> [Work instructions] Your copy should match the entries below exactly, apart from the images.

> [Supplied material]
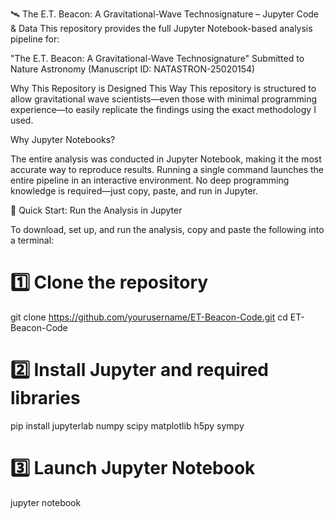 🛰️ The E.T. Beacon: A Gravitational-Wave Technosignature – Jupyter Code & Data
This repository provides the full Jupyter Notebook-based analysis pipeline for:

"The E.T. Beacon: A Gravitational-Wave Technosignature"
Submitted to Nature Astronomy (Manuscript ID: NATASTRON-25020154)

Why This Repository is Designed This Way
This repository is structured to allow gravitational wave scientists—even those with minimal programming experience—to easily replicate the findings using the exact methodology I used.

Why Jupyter Notebooks?

The entire analysis was conducted in Jupyter Notebook, making it the most accurate way to reproduce results.
Running a single command launches the entire pipeline in an interactive environment.
No deep programming knowledge is required—just copy, paste, and run in Jupyter.

🚀 Quick Start: Run the Analysis in Jupyter

To download, set up, and run the analysis, copy and paste the following into a terminal:

# 1️⃣ Clone the repository
git clone https://github.com/yourusername/ET-Beacon-Code.git
cd ET-Beacon-Code

# 2️⃣ Install Jupyter and required libraries
pip install jupyterlab numpy scipy matplotlib h5py sympy


# 3️⃣ Launch Jupyter Notebook
jupyter notebook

> [Response area]
 🛰️ The E.T. Beacon: A Gravitational-Wave Technosignature – Jupyter Code & Data
This repository provides the full Jupyter Notebook-based analysis pipeline for:

"The E.T. Beacon: A Gravitational-Wave Technosignature"
Submitted to Nature Astronomy (Manuscript ID: NATASTRON-25020154)

Why This Repository is Designed This Way
This repository is structured to allow gravitational wave scientists—even those with minimal programming experience—to easily replicate the findings using the exact methodology I used.

Why Jupyter Notebooks?

The entire analysis was conducted in Jupyter Notebook, making it the most accurate way to reproduce results.
Running a single command launches the entire pipeline in an interactive environment.
No deep programming knowledge is required—just copy, paste, and run in Jupyter.

🚀 Quick Start: Run the Analysis in Jupyter

To download, set up, and run the analysis, copy and paste the following into a terminal:

# 1️⃣ Clone the repository
git clone https://github.com/yourusername/ET-Beacon-Code.git
cd ET-Beacon-Code

# 2️⃣ Install Jupyter and required libraries
pip install jupyterlab numpy scipy matplotlib h5py sympy


# 3️⃣ Launch Jupyter Notebook
jupyter notebook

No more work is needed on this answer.